There was clearly a degree of complicity between the main players in Syria after Trump’s withdrawal of US protection from the Kurds, though all sides publicly expressed shock at what was happening. The Turkish invasion was limited to the area between the towns of Ras al-Ayn and Tal Abyad, involving only about six thousand regular Turkish troops alongside a much larger force of irregular troops nominally belonging to the opposition Syrian National Army but operating under the authority of the Turkish army. In the event, the carve-up went smoothly from the point of view of its beneficiaries: the Turks took a couple of border towns; Russian and Syrian forces raced into cities like Manbij, Raqqa and Kobani. Erdoğan achieved his main aim: the break-up of Rojava and an end to the US-Kurdish military alliance. Both events have also benefited Iran, which faces problems with the Kurds within its own borders, while Russia has reinforced its position as the most important player in the Syrian conflict. The Kurds are the losers they always feared they would be. They are now trying to rescue whatever they can from the wreckage and to limit the ethnic cleansing of their communities by Turkey.

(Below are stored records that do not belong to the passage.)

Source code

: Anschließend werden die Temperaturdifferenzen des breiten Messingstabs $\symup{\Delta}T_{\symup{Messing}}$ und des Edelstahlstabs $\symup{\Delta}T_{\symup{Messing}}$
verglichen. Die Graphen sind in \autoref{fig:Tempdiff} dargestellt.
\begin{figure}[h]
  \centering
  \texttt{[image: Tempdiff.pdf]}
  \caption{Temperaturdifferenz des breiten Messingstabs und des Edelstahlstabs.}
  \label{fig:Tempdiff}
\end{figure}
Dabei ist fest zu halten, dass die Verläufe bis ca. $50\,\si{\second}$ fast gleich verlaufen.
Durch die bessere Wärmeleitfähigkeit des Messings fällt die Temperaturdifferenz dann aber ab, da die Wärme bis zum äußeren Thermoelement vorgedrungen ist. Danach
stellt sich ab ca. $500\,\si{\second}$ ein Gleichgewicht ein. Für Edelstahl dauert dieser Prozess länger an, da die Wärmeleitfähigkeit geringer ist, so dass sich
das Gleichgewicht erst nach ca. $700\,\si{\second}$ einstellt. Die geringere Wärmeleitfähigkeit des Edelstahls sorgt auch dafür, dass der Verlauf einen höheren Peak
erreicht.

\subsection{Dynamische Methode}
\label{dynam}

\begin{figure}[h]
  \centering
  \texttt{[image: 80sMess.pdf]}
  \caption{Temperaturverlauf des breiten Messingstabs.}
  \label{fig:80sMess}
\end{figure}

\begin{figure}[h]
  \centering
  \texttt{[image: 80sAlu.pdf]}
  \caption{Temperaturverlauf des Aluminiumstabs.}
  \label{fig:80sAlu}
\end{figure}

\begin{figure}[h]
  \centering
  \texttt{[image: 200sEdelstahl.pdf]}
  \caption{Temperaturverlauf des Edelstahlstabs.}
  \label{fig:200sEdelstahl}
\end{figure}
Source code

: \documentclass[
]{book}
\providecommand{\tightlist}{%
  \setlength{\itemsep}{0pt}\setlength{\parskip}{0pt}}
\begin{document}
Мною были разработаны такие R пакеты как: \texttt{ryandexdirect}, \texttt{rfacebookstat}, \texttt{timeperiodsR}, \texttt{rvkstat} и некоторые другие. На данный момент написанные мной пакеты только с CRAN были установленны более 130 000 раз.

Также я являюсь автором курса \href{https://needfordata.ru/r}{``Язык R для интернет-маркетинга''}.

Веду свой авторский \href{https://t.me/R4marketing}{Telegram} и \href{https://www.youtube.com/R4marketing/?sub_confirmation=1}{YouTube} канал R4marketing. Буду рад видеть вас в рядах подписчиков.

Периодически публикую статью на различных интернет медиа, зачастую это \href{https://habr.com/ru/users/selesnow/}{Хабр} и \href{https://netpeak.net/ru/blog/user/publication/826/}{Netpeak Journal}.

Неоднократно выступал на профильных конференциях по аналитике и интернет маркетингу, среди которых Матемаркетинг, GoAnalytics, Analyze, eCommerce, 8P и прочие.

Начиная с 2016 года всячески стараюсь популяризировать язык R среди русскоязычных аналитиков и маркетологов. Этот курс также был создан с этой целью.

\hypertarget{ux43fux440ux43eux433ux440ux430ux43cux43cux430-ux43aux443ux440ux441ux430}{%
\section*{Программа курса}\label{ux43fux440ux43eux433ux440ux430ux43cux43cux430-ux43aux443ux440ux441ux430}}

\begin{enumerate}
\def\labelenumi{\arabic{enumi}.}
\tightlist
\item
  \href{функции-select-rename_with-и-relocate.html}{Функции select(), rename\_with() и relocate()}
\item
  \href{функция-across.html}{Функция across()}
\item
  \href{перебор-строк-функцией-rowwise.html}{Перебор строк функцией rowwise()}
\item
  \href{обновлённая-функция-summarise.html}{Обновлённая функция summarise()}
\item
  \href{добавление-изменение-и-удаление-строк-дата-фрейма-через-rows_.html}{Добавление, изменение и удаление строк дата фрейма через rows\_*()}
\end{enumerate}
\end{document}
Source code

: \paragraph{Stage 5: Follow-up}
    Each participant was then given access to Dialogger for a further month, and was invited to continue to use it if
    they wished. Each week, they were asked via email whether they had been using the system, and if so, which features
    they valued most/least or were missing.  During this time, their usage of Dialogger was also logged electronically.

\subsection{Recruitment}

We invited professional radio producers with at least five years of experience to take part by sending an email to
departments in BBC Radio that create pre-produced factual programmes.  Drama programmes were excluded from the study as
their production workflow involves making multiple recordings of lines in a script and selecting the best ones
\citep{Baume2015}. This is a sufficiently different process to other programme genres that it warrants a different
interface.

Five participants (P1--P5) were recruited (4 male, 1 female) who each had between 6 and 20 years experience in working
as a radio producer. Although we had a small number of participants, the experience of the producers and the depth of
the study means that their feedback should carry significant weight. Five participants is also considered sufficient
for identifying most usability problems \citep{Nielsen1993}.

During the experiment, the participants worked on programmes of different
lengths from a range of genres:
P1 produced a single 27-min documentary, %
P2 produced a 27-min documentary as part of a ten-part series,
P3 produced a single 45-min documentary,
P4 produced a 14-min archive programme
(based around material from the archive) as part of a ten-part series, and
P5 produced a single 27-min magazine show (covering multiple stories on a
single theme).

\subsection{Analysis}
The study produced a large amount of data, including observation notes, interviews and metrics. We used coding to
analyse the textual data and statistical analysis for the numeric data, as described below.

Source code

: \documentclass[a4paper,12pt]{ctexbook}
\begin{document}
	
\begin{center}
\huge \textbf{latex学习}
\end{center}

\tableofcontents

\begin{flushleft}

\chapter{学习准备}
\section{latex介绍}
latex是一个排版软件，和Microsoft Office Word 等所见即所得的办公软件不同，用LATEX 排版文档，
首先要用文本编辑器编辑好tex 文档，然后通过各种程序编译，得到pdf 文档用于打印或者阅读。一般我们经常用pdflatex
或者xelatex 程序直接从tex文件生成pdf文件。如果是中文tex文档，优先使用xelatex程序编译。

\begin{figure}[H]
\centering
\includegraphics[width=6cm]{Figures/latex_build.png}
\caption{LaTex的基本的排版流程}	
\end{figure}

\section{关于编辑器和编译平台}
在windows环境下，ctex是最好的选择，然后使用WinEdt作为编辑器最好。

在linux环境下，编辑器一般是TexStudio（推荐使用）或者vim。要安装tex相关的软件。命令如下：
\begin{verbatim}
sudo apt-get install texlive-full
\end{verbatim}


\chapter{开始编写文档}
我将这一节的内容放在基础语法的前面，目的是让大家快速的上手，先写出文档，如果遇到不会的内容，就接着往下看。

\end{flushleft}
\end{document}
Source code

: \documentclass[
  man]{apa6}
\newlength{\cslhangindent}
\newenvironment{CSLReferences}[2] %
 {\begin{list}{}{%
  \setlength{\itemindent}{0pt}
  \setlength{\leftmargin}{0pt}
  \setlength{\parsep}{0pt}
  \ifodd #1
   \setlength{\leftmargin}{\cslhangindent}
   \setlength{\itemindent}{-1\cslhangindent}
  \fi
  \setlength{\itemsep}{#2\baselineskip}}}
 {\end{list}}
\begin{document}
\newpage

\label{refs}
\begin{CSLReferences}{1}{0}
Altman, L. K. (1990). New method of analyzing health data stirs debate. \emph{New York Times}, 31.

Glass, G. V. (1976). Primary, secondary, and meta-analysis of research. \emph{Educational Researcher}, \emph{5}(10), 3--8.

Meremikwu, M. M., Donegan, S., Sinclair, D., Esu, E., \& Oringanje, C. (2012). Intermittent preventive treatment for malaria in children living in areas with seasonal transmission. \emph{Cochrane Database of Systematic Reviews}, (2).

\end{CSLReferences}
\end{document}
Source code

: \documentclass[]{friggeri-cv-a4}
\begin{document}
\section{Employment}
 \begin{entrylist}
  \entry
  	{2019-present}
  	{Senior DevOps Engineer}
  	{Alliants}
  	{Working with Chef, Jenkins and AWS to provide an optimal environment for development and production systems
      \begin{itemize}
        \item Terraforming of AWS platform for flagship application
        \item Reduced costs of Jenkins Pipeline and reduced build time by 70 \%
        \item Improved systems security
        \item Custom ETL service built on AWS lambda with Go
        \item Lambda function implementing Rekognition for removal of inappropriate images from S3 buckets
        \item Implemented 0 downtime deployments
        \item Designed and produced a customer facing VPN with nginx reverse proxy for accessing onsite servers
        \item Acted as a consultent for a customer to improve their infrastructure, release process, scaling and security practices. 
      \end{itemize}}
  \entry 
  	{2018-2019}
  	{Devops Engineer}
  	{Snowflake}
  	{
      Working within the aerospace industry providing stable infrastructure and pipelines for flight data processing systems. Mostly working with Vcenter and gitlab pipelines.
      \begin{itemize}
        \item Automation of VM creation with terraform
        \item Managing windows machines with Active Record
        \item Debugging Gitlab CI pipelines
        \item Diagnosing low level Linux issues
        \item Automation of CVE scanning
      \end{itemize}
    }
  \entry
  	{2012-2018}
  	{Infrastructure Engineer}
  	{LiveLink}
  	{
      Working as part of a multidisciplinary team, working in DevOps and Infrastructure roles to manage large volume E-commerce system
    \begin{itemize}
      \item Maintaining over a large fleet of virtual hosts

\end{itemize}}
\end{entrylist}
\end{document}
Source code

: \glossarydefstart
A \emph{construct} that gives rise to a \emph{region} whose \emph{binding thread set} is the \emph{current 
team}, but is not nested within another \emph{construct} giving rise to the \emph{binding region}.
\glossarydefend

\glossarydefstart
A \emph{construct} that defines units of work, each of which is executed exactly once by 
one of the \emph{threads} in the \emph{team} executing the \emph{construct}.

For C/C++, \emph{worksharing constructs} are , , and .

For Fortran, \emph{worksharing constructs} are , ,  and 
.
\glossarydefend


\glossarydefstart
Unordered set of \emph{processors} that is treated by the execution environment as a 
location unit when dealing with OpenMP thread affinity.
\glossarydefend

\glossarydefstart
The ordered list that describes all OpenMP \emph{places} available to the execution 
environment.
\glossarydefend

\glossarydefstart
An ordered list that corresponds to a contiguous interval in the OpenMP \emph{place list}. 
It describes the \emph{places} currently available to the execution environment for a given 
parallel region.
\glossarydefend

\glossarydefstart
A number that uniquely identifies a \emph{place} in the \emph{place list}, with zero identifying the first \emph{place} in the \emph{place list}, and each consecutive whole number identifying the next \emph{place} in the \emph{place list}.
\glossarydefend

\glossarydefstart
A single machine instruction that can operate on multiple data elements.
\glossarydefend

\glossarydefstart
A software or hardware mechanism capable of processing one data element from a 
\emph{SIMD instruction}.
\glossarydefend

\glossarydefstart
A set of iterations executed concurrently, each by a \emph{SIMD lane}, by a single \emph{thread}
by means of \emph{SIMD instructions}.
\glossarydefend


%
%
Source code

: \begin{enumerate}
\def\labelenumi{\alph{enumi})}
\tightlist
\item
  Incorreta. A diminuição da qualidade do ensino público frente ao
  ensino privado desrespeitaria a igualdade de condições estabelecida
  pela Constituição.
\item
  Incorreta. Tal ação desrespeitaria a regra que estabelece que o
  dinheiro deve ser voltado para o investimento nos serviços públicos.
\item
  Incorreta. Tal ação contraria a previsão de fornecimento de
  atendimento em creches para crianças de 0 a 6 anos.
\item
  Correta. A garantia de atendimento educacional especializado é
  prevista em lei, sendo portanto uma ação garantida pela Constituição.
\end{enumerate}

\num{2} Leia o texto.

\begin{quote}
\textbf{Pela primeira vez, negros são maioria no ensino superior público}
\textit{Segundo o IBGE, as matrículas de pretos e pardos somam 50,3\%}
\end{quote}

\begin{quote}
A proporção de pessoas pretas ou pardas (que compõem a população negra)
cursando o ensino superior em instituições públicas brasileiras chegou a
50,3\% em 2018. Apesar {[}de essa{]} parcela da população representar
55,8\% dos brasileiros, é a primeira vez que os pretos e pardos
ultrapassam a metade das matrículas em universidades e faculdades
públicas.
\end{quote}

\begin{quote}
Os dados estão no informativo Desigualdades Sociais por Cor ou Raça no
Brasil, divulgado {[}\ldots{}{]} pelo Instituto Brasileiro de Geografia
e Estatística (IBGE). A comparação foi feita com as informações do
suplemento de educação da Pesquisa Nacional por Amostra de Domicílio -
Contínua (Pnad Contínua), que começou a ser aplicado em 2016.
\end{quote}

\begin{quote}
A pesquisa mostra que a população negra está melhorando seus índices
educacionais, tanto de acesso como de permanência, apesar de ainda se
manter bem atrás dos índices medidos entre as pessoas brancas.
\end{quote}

How much does IS stand to gain from the collapse of the US-Kurdish coalition it has been fighting for the last five years? The turmoil will be all the greater because of Trump’s bizarre decision to reverse course and increase the number of US troops in the oilfields of eastern Syria. All this adds up to the sort of confusion that IS has traditionally taken advantage of. Will it similarly be able to benefit from the situation in Iraq, as a disintegrating government grapples with an incipient uprising among its own Shia supporters? It may be that IS no longer has the strength to exploit the division among its enemies. Movements that combine ideological fanaticism with military expertise can be lethally effective in warfare, but they need victories to validate the justness of their cause. Such victories now seem far off, but the removal of al-Baghdadi may make it easier for IS to adapt to circumstances that are moving in its favour.